A iniciativa é claramente rejeitada, por 71. Note-se que os cinco cantões menos favoráveis ​​à iniciativa são cantões de línguas minoritárias: Neuchâtel, Jura, Friburgo, Grisões e Vaud (todos rejeitaram a iniciativa com mais de 75% de votos “não”). O cantão do Ticino como território de língua minoritária italiana é, no entanto, um dos cantões que rejeitou a iniciativa de forma menos clara do que outros e figura (com 65,5% de “não”) entre os cinco cantões mais favoráveis. (embora rejeitando tudo da mesma forma), incluindo também os cantões de língua alemã de Schwyz, Schaffhausen, St.

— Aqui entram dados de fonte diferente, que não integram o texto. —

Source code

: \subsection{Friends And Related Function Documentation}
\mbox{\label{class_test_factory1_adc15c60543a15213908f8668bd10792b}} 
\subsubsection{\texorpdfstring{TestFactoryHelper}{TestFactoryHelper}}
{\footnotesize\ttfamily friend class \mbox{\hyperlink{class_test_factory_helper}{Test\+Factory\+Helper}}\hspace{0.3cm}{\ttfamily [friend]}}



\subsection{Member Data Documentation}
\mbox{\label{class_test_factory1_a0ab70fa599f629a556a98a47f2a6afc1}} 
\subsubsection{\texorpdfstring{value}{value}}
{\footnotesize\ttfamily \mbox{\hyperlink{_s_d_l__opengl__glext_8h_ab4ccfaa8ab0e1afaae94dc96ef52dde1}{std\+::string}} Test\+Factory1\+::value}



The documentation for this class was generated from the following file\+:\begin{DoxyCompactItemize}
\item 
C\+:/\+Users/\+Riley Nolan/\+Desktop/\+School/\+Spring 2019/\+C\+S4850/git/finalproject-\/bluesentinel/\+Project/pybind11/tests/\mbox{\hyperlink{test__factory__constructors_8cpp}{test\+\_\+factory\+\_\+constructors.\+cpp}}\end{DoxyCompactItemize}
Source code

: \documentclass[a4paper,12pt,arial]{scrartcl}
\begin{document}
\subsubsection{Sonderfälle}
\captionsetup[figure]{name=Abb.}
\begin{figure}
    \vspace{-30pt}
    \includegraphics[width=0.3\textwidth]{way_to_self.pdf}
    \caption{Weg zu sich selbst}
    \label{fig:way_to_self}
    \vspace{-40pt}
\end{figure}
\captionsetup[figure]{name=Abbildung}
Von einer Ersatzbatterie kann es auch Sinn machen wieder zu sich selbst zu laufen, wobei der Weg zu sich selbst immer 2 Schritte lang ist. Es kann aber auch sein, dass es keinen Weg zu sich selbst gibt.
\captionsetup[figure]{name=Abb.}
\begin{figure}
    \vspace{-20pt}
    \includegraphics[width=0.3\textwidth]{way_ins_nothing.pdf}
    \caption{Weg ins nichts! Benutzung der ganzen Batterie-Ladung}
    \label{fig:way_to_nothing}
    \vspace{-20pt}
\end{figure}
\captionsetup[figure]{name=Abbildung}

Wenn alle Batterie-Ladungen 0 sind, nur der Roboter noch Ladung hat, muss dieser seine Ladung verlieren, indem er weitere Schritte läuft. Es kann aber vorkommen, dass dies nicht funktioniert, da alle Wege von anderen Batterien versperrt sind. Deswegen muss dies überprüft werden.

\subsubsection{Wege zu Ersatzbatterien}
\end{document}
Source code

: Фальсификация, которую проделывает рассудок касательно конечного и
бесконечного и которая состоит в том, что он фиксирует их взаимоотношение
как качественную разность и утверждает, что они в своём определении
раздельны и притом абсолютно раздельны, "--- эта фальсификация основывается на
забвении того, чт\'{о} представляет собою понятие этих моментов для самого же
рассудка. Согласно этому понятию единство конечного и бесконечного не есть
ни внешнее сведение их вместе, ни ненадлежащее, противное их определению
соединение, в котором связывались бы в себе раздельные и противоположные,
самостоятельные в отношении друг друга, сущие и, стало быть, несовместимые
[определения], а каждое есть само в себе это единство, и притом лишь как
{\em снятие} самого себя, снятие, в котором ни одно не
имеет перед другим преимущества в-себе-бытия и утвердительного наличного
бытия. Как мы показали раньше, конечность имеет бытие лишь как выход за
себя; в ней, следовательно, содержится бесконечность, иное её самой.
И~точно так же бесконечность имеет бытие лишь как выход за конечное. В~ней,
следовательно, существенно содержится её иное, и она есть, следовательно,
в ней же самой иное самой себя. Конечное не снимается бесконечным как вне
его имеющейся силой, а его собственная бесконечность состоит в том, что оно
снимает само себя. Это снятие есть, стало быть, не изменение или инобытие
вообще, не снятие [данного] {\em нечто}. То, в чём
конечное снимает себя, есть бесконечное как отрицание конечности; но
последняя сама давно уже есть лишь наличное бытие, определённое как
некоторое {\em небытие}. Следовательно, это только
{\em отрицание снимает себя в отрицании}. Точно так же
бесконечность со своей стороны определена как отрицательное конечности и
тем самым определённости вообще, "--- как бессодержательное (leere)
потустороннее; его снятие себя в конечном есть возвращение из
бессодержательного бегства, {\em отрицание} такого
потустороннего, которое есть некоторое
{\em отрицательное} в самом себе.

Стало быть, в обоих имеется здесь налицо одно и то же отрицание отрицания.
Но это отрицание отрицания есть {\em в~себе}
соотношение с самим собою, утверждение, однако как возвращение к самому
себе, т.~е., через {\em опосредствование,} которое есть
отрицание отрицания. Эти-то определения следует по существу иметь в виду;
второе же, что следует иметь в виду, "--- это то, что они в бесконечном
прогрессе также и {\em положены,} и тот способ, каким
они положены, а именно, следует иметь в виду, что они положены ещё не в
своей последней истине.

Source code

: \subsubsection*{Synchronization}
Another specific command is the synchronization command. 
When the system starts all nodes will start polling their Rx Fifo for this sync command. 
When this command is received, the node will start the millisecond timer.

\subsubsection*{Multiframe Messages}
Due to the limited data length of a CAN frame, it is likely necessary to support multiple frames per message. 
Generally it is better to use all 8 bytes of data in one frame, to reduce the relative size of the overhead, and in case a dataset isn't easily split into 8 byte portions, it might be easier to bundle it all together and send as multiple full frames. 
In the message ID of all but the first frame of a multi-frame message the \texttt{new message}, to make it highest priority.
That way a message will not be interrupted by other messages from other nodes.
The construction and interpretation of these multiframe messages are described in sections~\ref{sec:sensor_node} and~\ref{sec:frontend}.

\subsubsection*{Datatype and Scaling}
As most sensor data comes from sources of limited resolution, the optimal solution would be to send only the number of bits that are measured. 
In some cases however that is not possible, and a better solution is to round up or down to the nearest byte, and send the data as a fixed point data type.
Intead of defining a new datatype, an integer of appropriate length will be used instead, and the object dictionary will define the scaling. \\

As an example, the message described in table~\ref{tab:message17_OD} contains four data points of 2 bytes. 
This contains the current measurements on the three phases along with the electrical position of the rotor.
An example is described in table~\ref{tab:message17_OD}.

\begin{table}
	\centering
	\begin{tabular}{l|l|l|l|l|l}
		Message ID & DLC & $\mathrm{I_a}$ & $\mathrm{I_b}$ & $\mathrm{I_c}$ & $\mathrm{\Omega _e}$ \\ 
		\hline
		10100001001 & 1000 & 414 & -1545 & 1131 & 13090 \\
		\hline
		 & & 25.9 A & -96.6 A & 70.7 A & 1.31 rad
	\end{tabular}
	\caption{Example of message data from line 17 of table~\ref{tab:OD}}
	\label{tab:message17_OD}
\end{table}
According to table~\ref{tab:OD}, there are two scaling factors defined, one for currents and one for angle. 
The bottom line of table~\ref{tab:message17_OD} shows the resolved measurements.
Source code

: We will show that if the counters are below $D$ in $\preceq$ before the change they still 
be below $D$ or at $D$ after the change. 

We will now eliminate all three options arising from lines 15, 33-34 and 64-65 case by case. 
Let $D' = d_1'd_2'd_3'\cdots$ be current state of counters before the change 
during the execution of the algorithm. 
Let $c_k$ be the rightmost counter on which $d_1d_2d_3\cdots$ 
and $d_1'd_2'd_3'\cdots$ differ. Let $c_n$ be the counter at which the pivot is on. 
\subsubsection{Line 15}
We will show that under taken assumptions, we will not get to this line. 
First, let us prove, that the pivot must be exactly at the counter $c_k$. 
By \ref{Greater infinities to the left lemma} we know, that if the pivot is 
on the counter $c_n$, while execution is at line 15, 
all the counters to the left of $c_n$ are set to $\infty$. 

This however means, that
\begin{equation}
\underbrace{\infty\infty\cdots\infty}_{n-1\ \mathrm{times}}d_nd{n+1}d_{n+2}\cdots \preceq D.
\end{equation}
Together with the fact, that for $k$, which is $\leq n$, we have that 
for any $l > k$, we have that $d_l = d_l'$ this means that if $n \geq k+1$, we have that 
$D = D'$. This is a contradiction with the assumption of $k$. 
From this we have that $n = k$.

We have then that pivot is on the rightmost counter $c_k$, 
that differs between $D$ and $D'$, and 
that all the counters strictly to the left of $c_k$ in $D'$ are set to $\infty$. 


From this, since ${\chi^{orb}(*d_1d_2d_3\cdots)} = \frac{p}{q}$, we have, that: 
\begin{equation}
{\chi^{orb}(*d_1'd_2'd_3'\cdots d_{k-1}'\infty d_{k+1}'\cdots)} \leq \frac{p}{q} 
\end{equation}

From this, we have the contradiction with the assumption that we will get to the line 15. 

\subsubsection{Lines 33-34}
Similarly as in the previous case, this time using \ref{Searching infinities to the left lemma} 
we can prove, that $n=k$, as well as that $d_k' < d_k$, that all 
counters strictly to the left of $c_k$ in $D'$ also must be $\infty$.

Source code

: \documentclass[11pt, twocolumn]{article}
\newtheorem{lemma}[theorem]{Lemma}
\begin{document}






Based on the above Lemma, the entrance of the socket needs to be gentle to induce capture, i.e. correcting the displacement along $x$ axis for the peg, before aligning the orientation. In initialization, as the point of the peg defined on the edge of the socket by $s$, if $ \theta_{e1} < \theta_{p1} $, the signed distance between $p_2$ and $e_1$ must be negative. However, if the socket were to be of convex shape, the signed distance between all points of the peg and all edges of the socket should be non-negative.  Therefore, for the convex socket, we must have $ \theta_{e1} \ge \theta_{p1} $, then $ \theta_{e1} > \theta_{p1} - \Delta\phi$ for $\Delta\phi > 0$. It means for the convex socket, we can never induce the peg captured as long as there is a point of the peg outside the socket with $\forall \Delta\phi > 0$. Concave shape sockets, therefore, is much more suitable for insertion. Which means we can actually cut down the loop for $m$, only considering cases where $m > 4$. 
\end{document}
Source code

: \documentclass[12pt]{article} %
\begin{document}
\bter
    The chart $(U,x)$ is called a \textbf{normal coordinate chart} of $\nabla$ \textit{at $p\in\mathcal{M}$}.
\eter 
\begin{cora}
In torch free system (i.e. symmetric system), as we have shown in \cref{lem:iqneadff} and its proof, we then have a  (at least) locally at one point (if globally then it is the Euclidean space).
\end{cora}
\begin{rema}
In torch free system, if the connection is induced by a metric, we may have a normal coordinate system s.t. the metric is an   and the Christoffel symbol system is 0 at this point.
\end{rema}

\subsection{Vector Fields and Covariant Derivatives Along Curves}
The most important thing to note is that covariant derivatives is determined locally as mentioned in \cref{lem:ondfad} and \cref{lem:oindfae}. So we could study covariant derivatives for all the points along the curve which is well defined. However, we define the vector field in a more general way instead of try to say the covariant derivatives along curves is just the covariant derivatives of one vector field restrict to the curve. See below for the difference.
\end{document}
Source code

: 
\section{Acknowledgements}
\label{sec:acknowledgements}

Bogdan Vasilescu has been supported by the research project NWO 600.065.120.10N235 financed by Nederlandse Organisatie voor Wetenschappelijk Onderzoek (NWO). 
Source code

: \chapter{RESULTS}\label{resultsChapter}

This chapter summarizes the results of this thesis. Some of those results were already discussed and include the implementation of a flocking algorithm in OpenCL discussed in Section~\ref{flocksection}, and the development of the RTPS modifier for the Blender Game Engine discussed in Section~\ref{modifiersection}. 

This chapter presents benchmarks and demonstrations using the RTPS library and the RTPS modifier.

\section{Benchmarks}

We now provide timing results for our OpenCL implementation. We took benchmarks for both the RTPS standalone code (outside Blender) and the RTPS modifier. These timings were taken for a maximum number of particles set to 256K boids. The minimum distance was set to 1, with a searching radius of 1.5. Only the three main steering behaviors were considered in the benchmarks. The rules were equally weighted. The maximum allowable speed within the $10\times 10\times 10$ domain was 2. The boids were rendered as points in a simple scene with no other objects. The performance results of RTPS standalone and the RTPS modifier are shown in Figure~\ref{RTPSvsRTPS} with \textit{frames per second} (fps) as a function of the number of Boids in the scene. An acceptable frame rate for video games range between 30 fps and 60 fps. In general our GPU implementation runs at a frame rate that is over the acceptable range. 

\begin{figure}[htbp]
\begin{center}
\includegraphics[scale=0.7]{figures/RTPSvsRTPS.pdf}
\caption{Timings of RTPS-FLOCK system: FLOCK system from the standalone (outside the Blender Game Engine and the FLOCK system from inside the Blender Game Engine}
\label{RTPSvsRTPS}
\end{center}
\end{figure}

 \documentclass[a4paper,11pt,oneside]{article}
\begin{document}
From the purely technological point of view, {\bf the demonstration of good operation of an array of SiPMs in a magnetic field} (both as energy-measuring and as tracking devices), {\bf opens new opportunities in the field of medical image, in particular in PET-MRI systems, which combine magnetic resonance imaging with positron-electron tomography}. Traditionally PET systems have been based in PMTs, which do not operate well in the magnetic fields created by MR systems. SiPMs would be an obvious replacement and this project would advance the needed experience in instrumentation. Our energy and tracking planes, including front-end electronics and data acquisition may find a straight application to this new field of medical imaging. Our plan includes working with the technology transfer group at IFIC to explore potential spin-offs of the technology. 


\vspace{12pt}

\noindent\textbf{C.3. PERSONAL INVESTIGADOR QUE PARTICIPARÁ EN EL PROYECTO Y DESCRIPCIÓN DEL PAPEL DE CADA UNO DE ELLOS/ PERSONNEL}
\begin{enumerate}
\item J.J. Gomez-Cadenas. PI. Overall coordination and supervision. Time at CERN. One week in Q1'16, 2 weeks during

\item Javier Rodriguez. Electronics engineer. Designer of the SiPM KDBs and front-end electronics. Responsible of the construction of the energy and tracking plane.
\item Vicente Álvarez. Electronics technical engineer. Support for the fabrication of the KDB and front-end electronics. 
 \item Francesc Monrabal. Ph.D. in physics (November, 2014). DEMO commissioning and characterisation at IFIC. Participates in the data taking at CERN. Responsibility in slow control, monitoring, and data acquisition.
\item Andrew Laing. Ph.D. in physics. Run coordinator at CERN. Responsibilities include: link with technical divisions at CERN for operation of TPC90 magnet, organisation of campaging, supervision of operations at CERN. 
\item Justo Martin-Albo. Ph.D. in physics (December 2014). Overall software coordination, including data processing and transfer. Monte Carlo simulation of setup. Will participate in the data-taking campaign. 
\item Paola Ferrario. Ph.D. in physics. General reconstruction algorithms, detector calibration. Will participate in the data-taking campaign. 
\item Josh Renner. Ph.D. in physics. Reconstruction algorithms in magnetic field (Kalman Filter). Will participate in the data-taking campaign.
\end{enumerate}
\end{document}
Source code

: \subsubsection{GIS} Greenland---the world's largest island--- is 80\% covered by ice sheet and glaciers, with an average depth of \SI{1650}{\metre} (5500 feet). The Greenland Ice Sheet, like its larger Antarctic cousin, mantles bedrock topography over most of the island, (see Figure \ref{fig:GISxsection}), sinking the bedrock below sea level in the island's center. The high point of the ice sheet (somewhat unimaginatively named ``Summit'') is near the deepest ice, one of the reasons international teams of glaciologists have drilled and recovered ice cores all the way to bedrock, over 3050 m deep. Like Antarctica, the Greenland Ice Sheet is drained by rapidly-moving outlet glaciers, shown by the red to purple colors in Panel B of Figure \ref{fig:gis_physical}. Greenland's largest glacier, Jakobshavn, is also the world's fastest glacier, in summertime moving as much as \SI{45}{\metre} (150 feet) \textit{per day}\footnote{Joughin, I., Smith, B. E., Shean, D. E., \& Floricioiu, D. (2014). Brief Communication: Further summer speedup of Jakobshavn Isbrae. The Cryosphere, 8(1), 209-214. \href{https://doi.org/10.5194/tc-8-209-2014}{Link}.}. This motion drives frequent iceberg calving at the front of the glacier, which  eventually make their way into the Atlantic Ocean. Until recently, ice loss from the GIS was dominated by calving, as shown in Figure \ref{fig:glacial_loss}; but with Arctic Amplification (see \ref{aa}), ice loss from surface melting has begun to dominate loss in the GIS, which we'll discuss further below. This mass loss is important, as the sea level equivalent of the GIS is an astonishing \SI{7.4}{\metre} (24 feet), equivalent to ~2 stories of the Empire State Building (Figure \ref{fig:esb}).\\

Gallen e Thurgau. Em relação ao nível dos distritos (ou arrondissements, etc.), notamos uma recusa de mais de 80% em sete distritos, quatro dos quais estão em Graubünden, dois em Romandie e um na Suíça germanófona (Solothurn). No nível municipal, seis (entre mais de 2.000) municípios suíços foram a favor da iniciativa, todos localizados na Suíça de língua alemã. Uma ligeira diferença entre as regiões linguísticas é, portanto, visível, mas permanece fraca devido à forte recusa da iniciativa por parte da população suíça.

Esta edição especial da Cahiers Internationaux de Sociolinguistique tem como objetivo apresentar (em primeiro lugar aos leitores francófonos fora da Suíça) a estrutura da situação linguística suíça. Tendo em conta a heterogeneidade das diferentes situações, decidimos optar por um ponto de vista que vise lidar com os elementos potencialmente mais interessantes para os destinatários deste volume da revista e específicos para as diferentes situações. A contribuição de Iwar Werlen, dedicada ao alemão, concentra-se, portanto, no tema da diglossia entre o alemão padrão e o Schwyzerdütsch., Dialeto de língua alemã que domina a vida diária na Suíça de língua alemã. 

A contribuição de Mathieu Avanzi, por outro lado, concentra-se nas diferenças entre o francês na Suíça e o francês na (vizinha) França. O capítulo de Moretti / Pandolfi / Casoni ilustra a situação particular do italiano, ao mesmo tempo a língua tradicional do território de língua italiana na Suíça e a língua da migração de suma importância (apresentando, além disso, uma interação interessante com os dialetos da Suíça (italiano, por assim dizer, a meio caminho entre as situações da Suíça de língua alemã e da Suíça de língua francesa). A língua da menor comunidade, o romanche (ilustrada pela contribuição de Matthias Grünert), constitui um caso especial de uma língua minoritária e está experimentando uma dinâmica recente interessante. O volume termina com um capítulo de Sabine Christopher tratando da situação linguística nas escolas. A gestão das escolas públicas está ligada à autonomia cantonal e as possíveis dinâmicas de intervenção ao nível linguístico são, portanto, fundamentalmente diferentes das de um Estado centralizado. Segue-se uma “visão externa” sobre a situação na Suíça (com base nos capítulos deste volume) para a qual os editores convidaram Philippe Blanchet e que visa criar um diálogo entre a imagem da Suíça desenvolvida pelas contribuições deste número e a sua percepção de um determinado leitor. 

A gestão das escolas públicas está ligada à autonomia cantonal e as possíveis dinâmicas de intervenção ao nível linguístico são, portanto, fundamentalmente diferentes das de um Estado centralizado. Segue-se uma “visão externa” sobre a situação na Suíça (com base nos capítulos deste volume) para a qual os editores convidaram Philippe Blanchet e que visa criar um diálogo entre a imagem da Suíça desenvolvida pelas contribuições deste número e a sua percepção de um determinado leitor. A gestão das escolas públicas está ligada à autonomia cantonal e as possíveis dinâmicas de intervenção ao nível linguístico são, portanto, fundamentalmente diferentes das de um Estado centralizado. Segue-se uma “visão externa” sobre a situação na Suíça (com base nos capítulos deste volume) para a qual os editores convidaram Philippe Blanchet e que visa criar um diálogo entre a imagem da Suíça desenvolvida pelas contribuições deste número e a sua percepção de um determinado leitor.